=== Action item ===
Write out the data word for word and drop any picture you find.

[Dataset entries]
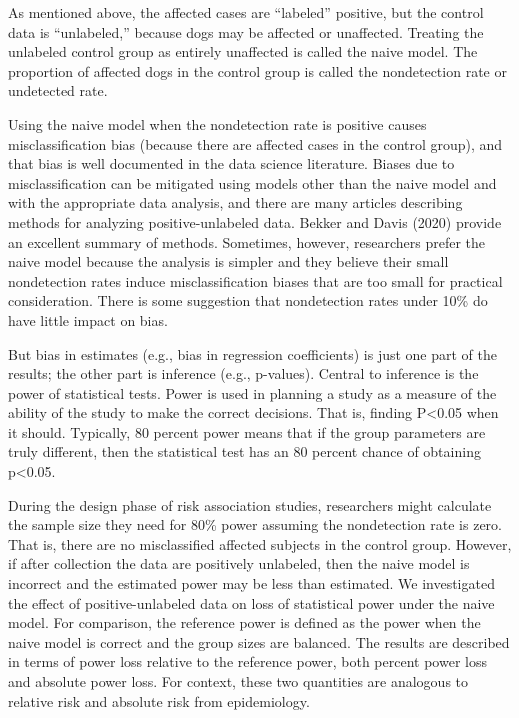 \documentclass[
]{article}
\begin{document}
As mentioned above, the affected cases are ``labeled'' positive, but the
control data is ``unlabeled,'' because dogs may be affected or
unaffected. Treating the unlabeled control group as entirely unaffected
is called the naive model. The proportion of affected dogs in the
control group is called the nondetection rate or undetected rate.

Using the naive model when the nondetection rate is positive causes
misclassification bias (because there are affected cases in the control
group), and that bias is well documented in the data science literature.
\cite{bd20} Biases due to misclassification can be mitigated using
models other than the naive model and with the appropriate data
analysis, and there are many articles describing methods for analyzing
positive-unlabeled data. Bekker and Davis (2020) provide an excellent
summary of methods. \cite{bd20} Sometimes, however, researchers prefer
the naive model because the analysis is simpler and they believe their
small nondetection rates induce misclassification biases that are too
small for practical consideration. There is some suggestion that
nondetection rates under 10\% do have little impact on bias. \cite{bd20}

But bias in estimates (e.g., bias in regression coefficients) is just
one part of the results; the other part is inference (e.g., p-values).
Central to inference is the power of statistical tests. Power is used in
planning a study as a measure of the ability of the study to make the
correct decisions. That is, finding P\textless0.05 when it should.
Typically, 80 percent power means that if the group parameters are truly
different, then the statistical test has an 80 percent chance of
obtaining p\textless0.05.

During the design phase of risk association studies, researchers might
calculate the sample size they need for 80\% power assuming the
nondetection rate is zero. That is, there are no misclassified affected
subjects in the control group. However, if after collection the data are
positively unlabeled, then the naive model is incorrect and the
estimated power may be less than estimated. We investigated the effect
of positive-unlabeled data on loss of statistical power under the naive
model. For comparison, the reference power is defined as the power when
the naive model is correct and the group sizes are balanced. The results
are described in terms of power loss relative to the reference power,
both percent power loss and absolute power loss. For context, these two
quantities are analogous to relative risk and absolute risk from
epidemiology.
\end{document}
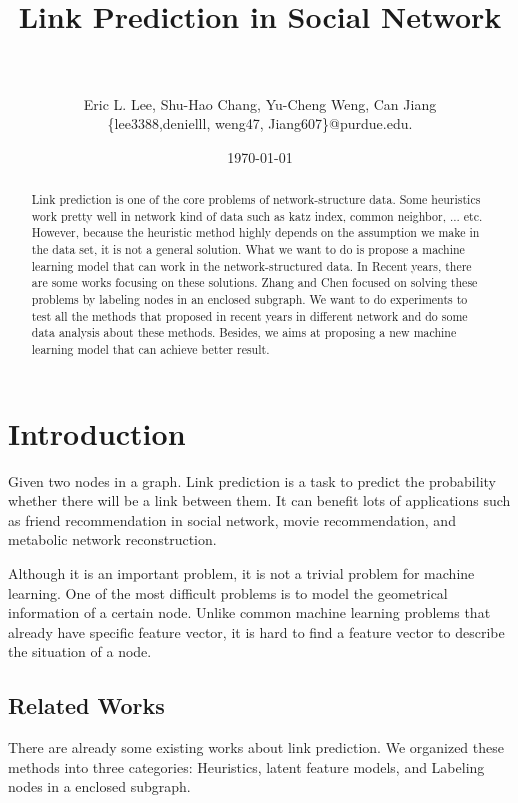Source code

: \documentclass[paper=letter, fontsize=12pt]{scrartcl} %
\title{	
\normalfont \normalsize 
\horrule{2pt} \\[0.4cm] %
{\LARGE Link Prediction in Social Network} \\ %
\horrule{1pt} \\[0.5cm] %
}
\author{\large{Eric L. Lee, Shu-Hao Chang, Yu-Cheng Weng, Can Jiang}\\
  \normalsize{\{lee3388,denielll, weng47, Jiang607\}@purdue.edu.}
} %
\date{} %
\date{\today}
\begin{document}
\maketitle %

\begin{abstract}
  Link prediction is one of the core problems of network-structure data. Some heuristics work pretty well in network kind of data such as katz index\cite{katz}, common neighbor, ... etc. However, because the heuristic method highly depends on the assumption we make in the data set, it is not a general solution. What we want to do is propose a machine learning model that can work in the network-structured data. In Recent years, there are some works focusing on these solutions. Zhang and Chen \cite{lpnn} \cite{wlnn} focused on solving these problems by labeling nodes in an enclosed subgraph. We want to do experiments to test all the methods that proposed in recent years in different network and do some data analysis about these methods. Besides, we aims at proposing a new machine learning model that can achieve better result.
\end{abstract}

\section{Introduction}
Given two nodes in a graph. Link prediction is a task to predict the probability whether there will be a link between them. It can benefit lots of applications such as friend recommendation in social network, movie recommendation, and metabolic network reconstruction.

Although it is an important problem, it is not a trivial problem for machine learning. One of the most difficult problems is to model the geometrical information of a certain node. Unlike common machine learning problems that already have specific feature vector, it is hard to find a feature vector to describe the situation of a node.

\subsection {Related Works}
There are already some existing works about link prediction. We organized these methods into three categories: Heuristics, latent feature models, and  Labeling nodes in a enclosed subgraph.
\end{document}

=== Task response ===
 \documentclass[
]{article}
\begin{document}
As mentioned above, the affected cases are ``labeled'' positive, but the
control data is ``unlabeled,'' because dogs may be affected or
unaffected. Treating the unlabeled control group as entirely unaffected
is called the naive model. The proportion of affected dogs in the
control group is called the nondetection rate or undetected rate.

Using the naive model when the nondetection rate is positive causes
misclassification bias (because there are affected cases in the control
group), and that bias is well documented in the data science literature.
\cite{bd20} Biases due to misclassification can be mitigated using
models other than the naive model and with the appropriate data
analysis, and there are many articles describing methods for analyzing
positive-unlabeled data. Bekker and Davis (2020) provide an excellent
summary of methods. \cite{bd20} Sometimes, however, researchers prefer
the naive model because the analysis is simpler and they believe their
small nondetection rates induce misclassification biases that are too
small for practical consideration. There is some suggestion that
nondetection rates under 10\% do have little impact on bias. \cite{bd20}

But bias in estimates (e.g., bias in regression coefficients) is just
one part of the results; the other part is inference (e.g., p-values).
Central to inference is the power of statistical tests. Power is used in
planning a study as a measure of the ability of the study to make the
correct decisions. That is, finding P\textless0.05 when it should.
Typically, 80 percent power means that if the group parameters are truly
different, then the statistical test has an 80 percent chance of
obtaining p\textless0.05.

During the design phase of risk association studies, researchers might
calculate the sample size they need for 80\% power assuming the
nondetection rate is zero. That is, there are no misclassified affected
subjects in the control group. However, if after collection the data are
positively unlabeled, then the naive model is incorrect and the
estimated power may be less than estimated. We investigated the effect
of positive-unlabeled data on loss of statistical power under the naive
model. For comparison, the reference power is defined as the power when
the naive model is correct and the group sizes are balanced. The results
are described in terms of power loss relative to the reference power,
both percent power loss and absolute power loss. For context, these two
quantities are analogous to relative risk and absolute risk from
epidemiology.
\end{document}
Source code

: \documentclass[paper=letter, fontsize=12pt]{scrartcl} %
\title{	
\normalfont \normalsize 
\horrule{2pt} \\[0.4cm] %
{\LARGE Link Prediction in Social Network} \\ %
\horrule{1pt} \\[0.5cm] %
}
\author{\large{Eric L. Lee, Shu-Hao Chang, Yu-Cheng Weng, Can Jiang}\\
  \normalsize{\{lee3388,denielll, weng47, Jiang607\}@purdue.edu.}
} %
\date{} %
\date{\today}
\begin{document}
\maketitle %

\begin{abstract}
  Link prediction is one of the core problems of network-structure data. Some heuristics work pretty well in network kind of data such as katz index\cite{katz}, common neighbor, ... etc. However, because the heuristic method highly depends on the assumption we make in the data set, it is not a general solution. What we want to do is propose a machine learning model that can work in the network-structured data. In Recent years, there are some works focusing on these solutions. Zhang and Chen \cite{lpnn} \cite{wlnn} focused on solving these problems by labeling nodes in an enclosed subgraph. We want to do experiments to test all the methods that proposed in recent years in different network and do some data analysis about these methods. Besides, we aims at proposing a new machine learning model that can achieve better result.
\end{abstract}

\section{Introduction}
Given two nodes in a graph. Link prediction is a task to predict the probability whether there will be a link between them. It can benefit lots of applications such as friend recommendation in social network, movie recommendation, and metabolic network reconstruction.

Although it is an important problem, it is not a trivial problem for machine learning. One of the most difficult problems is to model the geometrical information of a certain node. Unlike common machine learning problems that already have specific feature vector, it is hard to find a feature vector to describe the situation of a node.

\subsection {Related Works}
There are already some existing works about link prediction. We organized these methods into three categories: Heuristics, latent feature models, and  Labeling nodes in a enclosed subgraph.
\end{document}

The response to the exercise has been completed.